• Thursday, April 18, 2024
businessday logo

BusinessDay

With investment in industrial growth, maritime can add 30% to Nigeria’s GDP – Jadesimi

Amy-Jadesimi

Ladi Jadesimi, chairman of Lagos Deep Offshore Logistic Base (LADOL), has stated that Nigerian maritime sector, has the capacity to add 30 percent to the nation’s GDP, if government continues to support real private indigenous companies to invest in industrialising the economy.

Jadesimi, who described the global maritime industry as one that holds vast untapped potential for growth and wealth creation, said the sector also holds the key to sustainable economic development in Nigeria, if adequately harnessed.

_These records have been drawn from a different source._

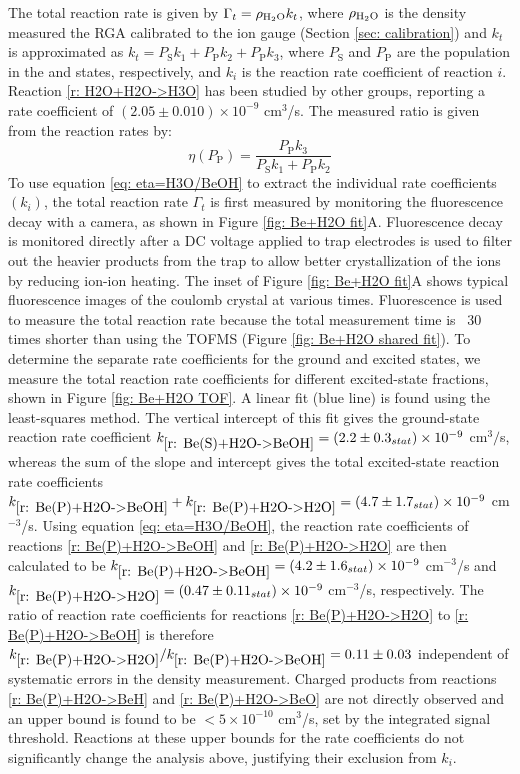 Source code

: The total reaction rate is given by $\Gamma_t = \rho_{\ce{H2O}} k_t$, where $\rho_{\ce{H2O}}$ is the  density measured the RGA calibrated to the ion gauge (Section \ref{sec: calibration}) and $k_t$ is approximated as $k_t = P_\text{S} k_1 + P_\text{P} k_2 + P_\text{P} k_3$, where $P_\text{S}$ and $P_\text{P}$ are the  population in the  and  states, respectively, and $k_i$ is the reaction rate coefficient of reaction $i$. Reaction \cref{r: H2O+H2O->H3O} has been studied by other groups, reporting a rate coefficient of $(2.05 \pm 0.010) \times 10^{-9}$ cm$^3$/s.\cite{Huntress2004} The measured  ratio is given from the reaction rates by:
\begin{equation}
	\eta(P_\text{P}) = \frac{P_\text{P} k_3}{P_\text{S} k_1 + P_\text{P} k_2}
	\label{eq: eta=H3O/BeOH}
\end{equation}
To use equation \ref{eq: eta=H3O/BeOH} to extract the individual rate coefficients $(k_i)$, the total reaction rate $\Gamma_t$ is first measured by monitoring the  fluorescence decay with a camera, as shown in Figure \ref{fig: Be+H2O fit}A. Fluorescence decay is monitored directly after a DC voltage applied to trap electrodes is used to filter out the heavier products from the trap to allow better crystallization of the  ions by reducing ion-ion heating.\cite{Chen2013} The inset of Figure \ref{fig: Be+H2O fit}A shows typical fluorescence images of the  coulomb crystal at various times. Fluorescence is used to measure the total reaction rate because the total measurement time is ~30 times shorter than using the TOFMS (Figure \ref{fig: Be+H2O shared fit}). To determine the separate rate coefficients for the  ground and excited states, we measure the total reaction rate coefficients for different excited-state fractions, shown in Figure \ref{fig: Be+H2O TOF}. A linear fit (blue line) is found using the least-squares method. The vertical intercept of this fit gives the  ground-state reaction rate coefficient $k_{\ref{r: Be(S)+H2O->BeOH}}=(2.2 \pm 0.3_{stat}) \times 10^{-9}$ cm$^3/$s, whereas the sum of the slope and intercept gives the total excited-state  reaction rate coefficients $k_{\ref{r: Be(P)+H2O->BeOH}} + k_{\ref{r: Be(P)+H2O->H2O}} = (4.7 \pm 1.7_{stat}) \times 10^{-9}$ cm$^{-3}$/s. Using equation \ref{eq: eta=H3O/BeOH}, the reaction rate coefficients of reactions \ref{r: Be(P)+H2O->BeOH} and \ref{r: Be(P)+H2O->H2O} are then calculated to be $k_{\ref{r: Be(P)+H2O->BeOH}} = (4.2 \pm 1.6_{stat}) \times 10^{-9}$ cm$^{-3}$/s and $k_{\ref{r: Be(P)+H2O->H2O}} = (0.47 \pm 0.11_{stat}) \times 10^{-9}$ cm$^{-3}$/s, respectively. The ratio of reaction rate coefficients for reactions \ref{r: Be(P)+H2O->H2O} to \ref{r: Be(P)+H2O->BeOH} is therefore $k_{\ref{r: Be(P)+H2O->H2O}}/k_{\ref{r: Be(P)+H2O->BeOH}} = 0.11 \pm 0.03$ independent of systematic errors in the density measurement. Charged products from reactions \ref{r: Be(P)+H2O->BeH} and \ref{r: Be(P)+H2O->BeO} are not directly observed and an upper bound is found to be $<5\times10^{-10}$ cm$^3$/s, set by the integrated signal threshold. Reactions at these upper bounds for the rate coefficients do not significantly change the analysis above, justifying their exclusion from $k_i$.

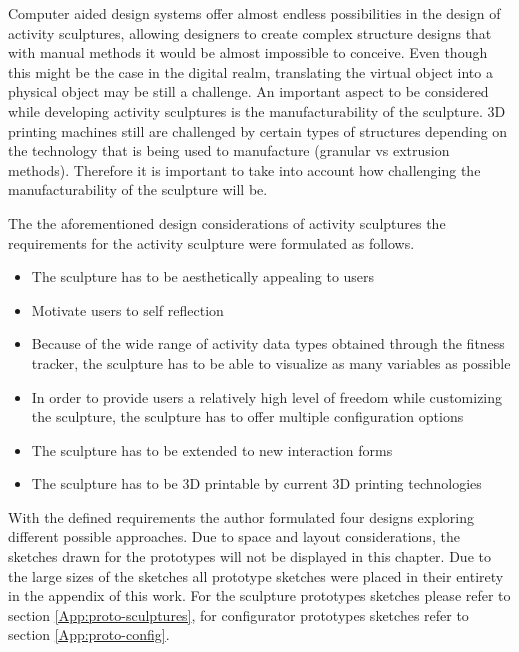 \documentclass[../medieninformatik-arbeit.tex]{subfiles}
\begin{document}
Computer aided design systems offer almost endless possibilities in the design of activity sculptures, allowing designers to create complex structure designs that with manual methods it would be almost impossible to conceive.  Even though this might be the case in the digital realm, translating the virtual object into a physical object may be still a challenge. An important aspect to be considered while developing activity sculptures is the manufacturability of the sculpture\cite{swaminathan2014supporting}. 3D printing machines still are challenged by certain types of structures depending on the technology that is being used to manufacture (granular vs extrusion methods). Therefore it is important to take into account how challenging the manufacturability of the sculpture will be.

The the aforementioned design considerations of activity sculptures the requirements for the activity sculpture were formulated as follows. 

\begin{itemize}
	\item The sculpture has to be aesthetically appealing to users
	\item Motivate users to self reflection
	\item Because of the wide range of activity data types obtained through the fitness tracker, the sculpture has to be able to visualize as many variables as possible
	\item In order to provide users a relatively high level of freedom while customizing the sculpture, the sculpture has to offer multiple configuration options
	\item The sculpture has to be extended to new interaction forms
	\item The sculpture has to be 3D printable by current 3D printing technologies
\end{itemize}

With the defined requirements the author formulated four designs exploring different possible approaches. Due to space and layout considerations, the sketches drawn for the prototypes will not be displayed in this chapter. Due to the large sizes of the sketches all prototype sketches were placed in their entirety in the appendix of this work. For the sculpture prototypes sketches please refer to section \ref{App:proto-sculptures}, for configurator prototypes sketches refer to section \ref{App:proto-config}.
\end{document}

He stated this when he chaired the Nigerian Shippers’ Council (NSC) 2019 Annual Stakeholders Appreciation Night, held recently in Lagos.

“Having the longest coastline in West Africa gave Nigerian maritime sector vast untapped opportunities. Nigerian maritime sector needs to develop sustainable businesses that would boost the revenue realised from exporting commodities,” he said.

Globally, he pointed out, crude oil is increasingly being marginalised and huge pressure has continued to mount on the need to move away from using fuel to using cleaner alternatives, and renewable.

“At the same time, the maritime sector offers wide range of new business opportunities from clean energy to new modes of transportation, logistics and agriculture – because maritime cuts across almost all other sectors of the economy,” he said.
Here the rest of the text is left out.